*PROMPT*. Where in the records does the word "datasets" appear? Copy each line that holds it.

*DATA FOR THE TASK*.

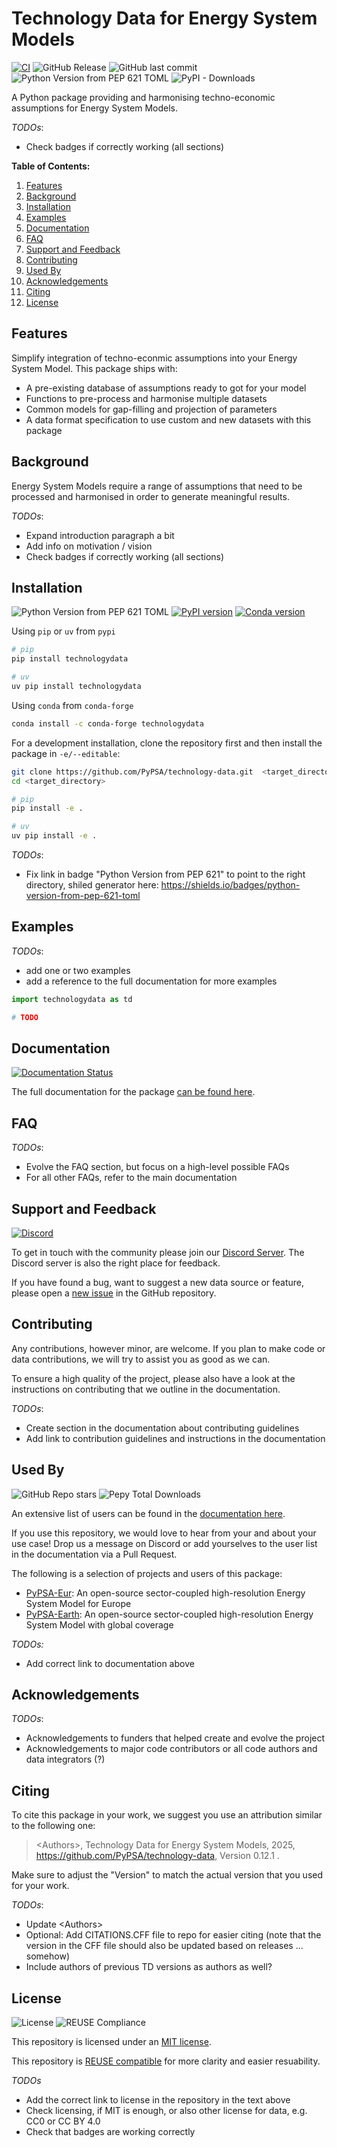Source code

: 
# Technology Data for Energy System Models

[![CI](https://github.com/PyPSA/technology-data/actions/workflows/ci.yaml/badge.svg)](https://github.com/PyPSA/technology-data/actions/workflows/ci.yaml)
![GitHub Release](https://img.shields.io/github/v/release/pypsa/technology-data)
![GitHub last commit](https://img.shields.io/github/last-commit/pypsa/technology-data)
![Python Version from PEP 621 TOML](https://img.shields.io/python/required-version-toml?tomlFilePath=https%3A%2F%2Fraw.githubusercontent.com%2Fopen-energy-transition%2Ftechnology-data%2Frefs%2Fheads%2Fprototype%2Fpyproject.toml)
![PyPI - Downloads](https://img.shields.io/pypi/dm/technologydata)

A Python package providing and harmonising techno-economic assumptions for Energy System Models.

*TODOs*:
* Check badges if correctly working (all sections)

**Table of Contents:**
1. [Features](#features)
2. [Background](#background)
3. [Installation](#installation)
4. [Examples](#examples)
5. [Documentation](#documentation)
6. [FAQ](#faq)
7. [Support and Feedback](#support-and-feedback)
8. [Contributing](#contributing)
9. [Used By](#used-by)
10. [Acknowledgements](#acknowledgements)
11. [Citing](#citing)
12. [License](#license)


## Features

Simplify integration of techno-econmic assumptions into your Energy System Model.
This package ships with:

- A pre-existing database of assumptions ready to got for your model
- Functions to pre-process and harmonise multiple datasets
- Common models for gap-filling and projection of parameters
- A data format specification to use custom and new datasets with this package

## Background

Energy System Models require a range of assumptions that need to be processed and harmonised in order to generate meaningful results.


*TODOs*:
* Expand introduction paragraph a bit
* Add info on motivation / vision
* Check badges if correctly working (all sections)

## Installation

![Python Version from PEP 621 TOML](https://img.shields.io/python/required-version-toml?tomlFilePath=https%3A%2F%2Fraw.githubusercontent.com%2Fopen-energy-transition%2Ftechnology-data%2Frefs%2Fheads%2Fprototype%2Fpyproject.toml)
[![PyPI version](https://img.shields.io/pypi/v/technologydata.svg)](https://pypi.python.org/pypi/technologydata)
[![Conda version](https://img.shields.io/conda/vn/conda-forge/technologydata.svg)](https://anaconda.org/conda-forge/technologydata)

Using `pip` or `uv` from `pypi`

```bash
# pip
pip install technologydata

# uv
uv pip install technologydata
```

Using `conda` from `conda-forge`

```bash
conda install -c conda-forge technologydata
```

For a development installation, clone the repository first and then install the package in `-e/--editable`:

```bash
git clone https://github.com/PyPSA/technology-data.git  <target_directory>
cd <target_directory>

# pip
pip install -e .

# uv
uv pip install -e .
```

*TODOs*:
* Fix link in badge "Python Version from PEP 621" to point to the right directory, shiled generator here: https://shields.io/badges/python-version-from-pep-621-toml
    
## Examples

*TODOs*:
* add one or two examples
* add a reference to the full documentation for more examples

```python
import technologydata as td

# TODO 
```


## Documentation

[![Documentation Status](https://readthedocs.org/projects/technology-data/badge/?version=latest)](https://technology-data.readthedocs.io/en/latest/?badge=latest)

The full documentation for the package [can be found here](http://technologydata.readthedocs.io/).


## FAQ

*TODOs*:
* Evolve the FAQ section, but focus on a high-level possible FAQs
* For all other FAQs, refer to the main documentation

## Support and Feedback

[![Discord](https://img.shields.io/discord/911692131440148490?logo=discord)](https://discord.gg/AnuJBk23FU)

To get in touch with the community please join our [Discord Server](https://discord.gg/AnuJBk23FU).
The Discord server is also the right place for feedback.

If you have found a bug, want to suggest a new data source or feature, please open a [new issue](https://github.com/PyPSA/technology-data/issues/new/choose) in the GitHub repository.
## Contributing

Any contributions, however minor, are welcome.
If you plan to make code or data contributions, we will try to assist you as good as we can.


To ensure a high quality of the project, please also have a look at the instructions on contributing that we outline in the documentation.

*TODOs*:
* Create section in the documentation about contributing guidelines
* Add link to contribution guidelines and instructions in the documentation
## Used By
![GitHub Repo stars](https://img.shields.io/github/stars/pypsa/technology-data)
![Pepy Total Downloads](https://img.shields.io/pepy/dt/technologydata)

An extensive list of users can be found in the [documentation here](TODO://add.the.correct.link.here).

If you use this repository, we would love to hear from your and about your use case!
Drop us a message on Discord or add yourselves to the user list in the documentation via a Pull Request.


The following is a selection of projects and users of this package:

- [PyPSA-Eur](https://pypsa-eur.readthedocs.io): An open-source sector-coupled high-resolution Energy System Model for Europe
- [PyPSA-Earth](https://pypsa-earth.readthedocs.io): An open-source sector-coupled high-resolution Energy System Model with global coverage

*TODOs:*
* Add correct link to documentation above
## Acknowledgements

*TODOs*:
* Acknowledgements to funders that helped create and evolve the project
* Acknowledgements to major code contributors or all code authors and data integrators (?)
## Citing

To cite this package in your work, we suggest you use an attribution similar to the following one:

> \<Authors>, Technology Data for Energy System Models, 2025, https://github.com/PyPSA/technology-data, Version 0.12.1 .

Make sure to adjust the "Version" to match the actual version that you used for your work.

*TODOs*:
* Update \<Authors>
* Optional: Add CITATIONS.CFF file to repo for easier citing (note that the version in the CFF file should also be updated based on releases ... somehow)
* Include authors of previous TD versions as authors as well?

## License

![License](https://img.shields.io/pypi/l/technologydata.svg)
![REUSE Compliance](https://img.shields.io/reuse/compliance/github.com%2FPyPSA%2Ftechnology-data)


This repository is licensed under an [MIT license](TODO://add.the.right.link.here).

This repository is [REUSE compatible](https://reuse.software/) for more clarity and easier resuability.

*TODOs*
* Add the correct link to license in the repository in the text above
* Check licensing, if MIT is enough, or also other license for data, e.g. CC0 or CC BY 4.0
* Check that badges are working correctly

*ANSWER SECTION*.
- Functions to pre-process and harmonise multiple datasets
- A data format specification to use custom and new datasets with this package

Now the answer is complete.